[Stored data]
_ _ _ _ _

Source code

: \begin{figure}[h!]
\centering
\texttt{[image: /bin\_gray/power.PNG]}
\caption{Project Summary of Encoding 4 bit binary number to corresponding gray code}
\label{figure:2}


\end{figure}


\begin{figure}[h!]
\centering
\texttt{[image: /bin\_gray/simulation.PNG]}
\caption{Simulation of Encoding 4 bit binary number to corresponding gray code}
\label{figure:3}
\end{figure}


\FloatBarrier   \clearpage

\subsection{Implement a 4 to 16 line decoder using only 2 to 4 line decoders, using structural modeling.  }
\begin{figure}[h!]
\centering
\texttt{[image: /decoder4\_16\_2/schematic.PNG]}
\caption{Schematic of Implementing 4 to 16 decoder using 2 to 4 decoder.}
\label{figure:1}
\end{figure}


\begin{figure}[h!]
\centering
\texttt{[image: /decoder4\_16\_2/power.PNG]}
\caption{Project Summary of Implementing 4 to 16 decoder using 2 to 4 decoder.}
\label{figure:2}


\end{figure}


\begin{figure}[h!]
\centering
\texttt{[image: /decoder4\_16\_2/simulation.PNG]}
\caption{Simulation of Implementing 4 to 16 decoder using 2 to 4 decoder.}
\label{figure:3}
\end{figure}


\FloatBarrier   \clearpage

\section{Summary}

_ _ _ _ _

Which lines above hold the string "Project"? Copy every one of them.

\caption{Project Summary of Encoding 4 bit binary number to corresponding gray code}
\caption{Project Summary of Implementing 4 to 16 decoder using 2 to 4 decoder.}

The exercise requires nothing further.